This document provides a detailed analysis of integration tests covering container configuration, volume mounts, environment variables, git operations, log commands, and Docker-in-Docker removal verification.
- Container Working Directory Tests
- Volume Mount Tests
- Git Operations Tests
- Environment Variable Tests
- Log Commands Tests
- Docker Warning Tests
- No Docker Tests
- Cross-Cutting Gaps
File: tests/integration/container-workdir.test.ts
| Test | Description |
|---|---|
| Default working directory | Verifies that when --container-workdir is not specified, the container starts with /workspace as the working directory (Dockerfile default) |
| Custom working directory | Verifies --container-workdir /tmp changes the working directory |
| Command execution in workdir | Creates a file and lists it from /tmp, confirming commands execute relative to the custom workdir |
| Home directory as workdir | Sets workdir to $HOME (from host process.env.HOME), verifies it resolves correctly |
| Relative path navigation | Runs cd .. && pwd from /tmp to verify relative paths work from within the workdir |
This maps directly to how gh-aw invokes AWF via BuildAWFArgs() in pkg/workflow/awf_helpers.go.

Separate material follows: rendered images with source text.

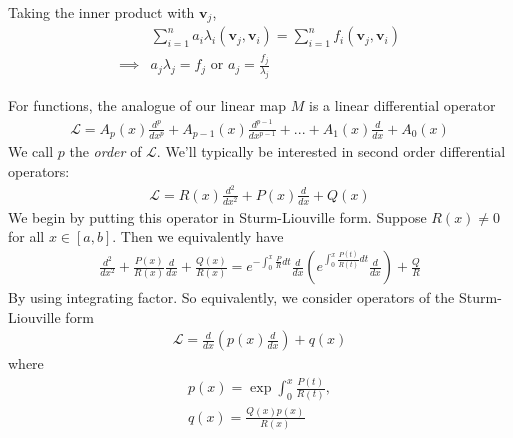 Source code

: \documentclass[a4paper]{article}
\begin{document}
Taking the inner product with $\mathbf{v}_j$,
\begin{equation*}
\begin{aligned}
&\sum_{i=1}^n a_i \lambda_i \left(\mathbf{v}_j,\mathbf{v}_i\right) = \sum_{i=1}^n f_i \left(\mathbf{v}_j,\mathbf{v}_i\right)\\
\implies & a_j\lambda_j = f_j \text{ or } a_j = \frac{f_j}{\lambda_j}
\end{aligned}
\end{equation*}

For functions, the analogue of our linear map $M$ is a linear differential operator
\begin{equation*}
\begin{aligned}
\mathcal{L} = A_p\left(x\right) \frac{d^p}{dx^p} + A_{p-1}\left(x\right) \frac{d^{p-1}}{dx^{p-1}} + ... + A_1\left(x\right) \frac{d}{dx} + A_0\left(x\right)
\end{aligned}
\end{equation*}
We call $p$ the \emph{order} of $\mathcal{L}$. We'll typically be interested in second order differential operators:
\begin{equation*}
\begin{aligned}
\mathcal{L} = R\left(x\right)\frac{d^2}{dx^2} + P\left(x\right) \frac{d}{dx} + Q\left(x\right)
\end{aligned}
\end{equation*}
We begin by putting this operator in Sturm-Liouville form. Suppose $R\left(x\right) \neq 0$ for all $x \in \left[a,b\right]$. Then we equivalently have
\begin{equation*}
\begin{aligned}
\frac{d^2}{dx^2} + \frac{P\left(x\right)}{R\left(x\right)}\frac{d}{dx} + \frac{Q\left(x\right)}{R\left(x\right)} = e^{-\int_0^x \frac{P}{R} dt} \frac{d}{dx}\left(e^{\int_0^x \frac{P\left(t\right)}{R\left(t\right)} dt} \frac{d}{dx}\right) + \frac{Q}{R}
\end{aligned}
\end{equation*}
By using integrating factor. So equivalently, we consider operators of the Sturm-Liouville form
\begin{equation*}
\begin{aligned}
\mathcal{L} = \frac{d}{dx}\left(p\left(x\right)\frac{d}{dx}\right) + q\left(x\right)
\end{aligned}
\end{equation*}
where
\begin{equation*}
\begin{aligned}
p\left(x\right) = \exp\int_0^x \frac{P\left(t\right)}{R\left(t\right)},\\
q\left(x\right) = \frac{Q\left(x\right) p \left(x\right)}{R\left(x\right)}
\end{aligned}
\end{equation*}
\end{document}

The --container-workdir flag is used to set the agent's working directory to the cloned repository directory (typically /home/runner/work/repo/repo on Actions runners). Getting this wrong means the AI agent can't find the code it needs to work on.

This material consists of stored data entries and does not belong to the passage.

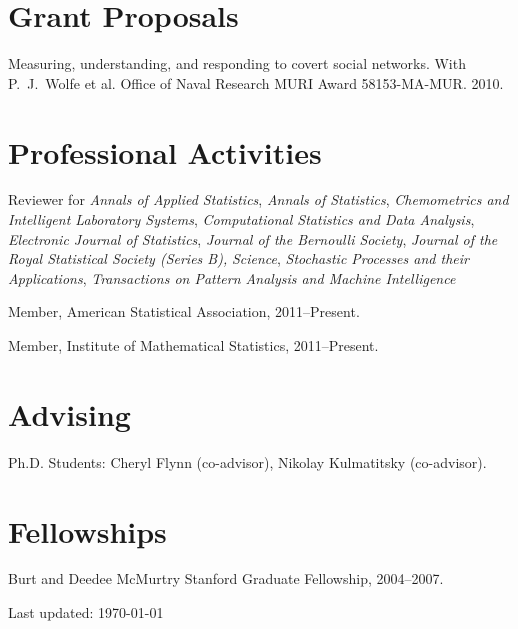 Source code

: \documentclass[10pt,letterpaper]{article}
\renewenvironment{itemize}{
  \begin{list}{}{
    \setlength{\leftmargin}{1.5em}
    \setlength{\itemsep}{0.25em}
    \setlength{\parskip}{0pt}
    \setlength{\parsep}{0.25em}
  }
}{
  \end{list}
}
\begin{document}
\section*{Grant Proposals}
\begin{itemize}
  \item Measuring, understanding, and responding to covert social networks.
  With P.~J.~Wolfe et al.
  Office of Naval Research MURI Award 58153-MA-MUR.
  2010.
\end{itemize}


\section*{Professional Activities}

\begin{itemize}
\item Reviewer for
  \textit{Annals of Applied Statistics},
  \textit{Annals of Statistics},
  \textit{Chemometrics and Intelligent Laboratory Systems},
  \textit{Computational Statistics and Data Analysis},
  \textit{Electronic Journal of Statistics},
  \textit{Journal of the Bernoulli Society},
  \textit{Journal of the Royal Statistical Society (Series B),}
  \textit{Science},
  \textit{Stochastic Processes and their Applications},
  \textit{Transactions on Pattern Analysis and Machine Intelligence}
\item Member, American Statistical Association, 2011--Present.
\item Member, Institute of Mathematical Statistics, 2011--Present.
\end{itemize}

\section*{Advising}

\begin{itemize}
\item Ph.D. Students: Cheryl Flynn (co-advisor), Nikolay Kulmatitsky (co-advisor).
\end{itemize}

\section*{Fellowships}

\begin{itemize}
\item Burt and Deedee McMurtry Stanford Graduate Fellowship, 2004--2007.
\end{itemize}

\medskip

\begin{center}
  \begin{small}
    Last updated: \today
  \end{small}
\end{center}
\end{document}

| Gap | Priority | Rationale |
|---|---|---|
| Non-existent directory | High | What happens if --container-workdir /nonexistent is specified? Should it fail or create the dir? |
| Directory with spaces | Medium | Paths like --container-workdir "/my project" could break shell quoting |
| Deeply nested path | Low | A path like /a/b/c/d/e/f/g that doesn't exist |
| Permissions on workdir | High | Verify the agent user can write to the custom workdir (not just navigate to it) |
| Interaction with volume mounts | High | When --container-workdir /data is set AND --mount /host/dir:/data:ro is used, can the agent navigate correctly? |
| Workdir inside chroot | Medium | In chroot mode, /workspace maps differently — no test verifies chroot + workdir interaction |
- Setting workdir to
/(root filesystem) - Setting workdir to a symlinked directory
- Setting workdir to a directory owned by a different user
File: tests/integration/volume-mounts.test.ts
| Test # | Test Name | Description |
|---|---|---|
| 1 | Read-only custom mount | Host file at testDir/test.txt → mounted at /data/test.txt:ro → agent can read it |
| 2 | Read-write custom mount | Container writes to /data/output.txt → file appears on host filesystem |
| 3 | Multiple custom mounts | Two separate directories mounted at /mount1 and /mount2 — both accessible |
| 4 | Blanket mount removed | When custom mounts are provided, host paths outside mounts are NOT accessible (security isolation) |
| 5 | No /host mount | With custom mounts, /host (the full host filesystem) is not mounted (verified by ls /host failing) |
| 6 | Essential mounts (HOME) | Even with custom mounts, $HOME is still set and its directory exists |
| 7 | Backward compatibility | Without custom mounts, /host blanket mount is present (legacy default behavior) |
| 8 | Default mode is rw | Mount without :ro or :rw suffix defaults to read-write |
| 9 | Debug logging | Debug logs contain a message about custom volume mount configuration |
| 10 | Current working directory | Mounts a project directory at /workspace and reads a file from it |
| 11 | Mixed ro/rw mounts | One directory mounted as :ro (reads config), another as :rw (writes log) |
Volume mounts are central to AWF's value proposition. In production gh-aw workflows:
- Test 4-5 (security isolation): When custom mounts are specified, the agent should ONLY see what it's given. This prevents a compromised agent from reading SSH keys, cloud credentials, or other sensitive host files.
- Test 7 (backward compatibility): The default "blanket mount" mode (
/host) is how chroot mode works — the entire host FS is mounted read-only with specific writable overlays. - Test 10 (workspace mount): Maps to the typical gh-aw pattern of mounting the cloned repo directory as
/workspace. - Test 11 (mixed): Maps to mounting source code as read-only but a build output directory as read-write.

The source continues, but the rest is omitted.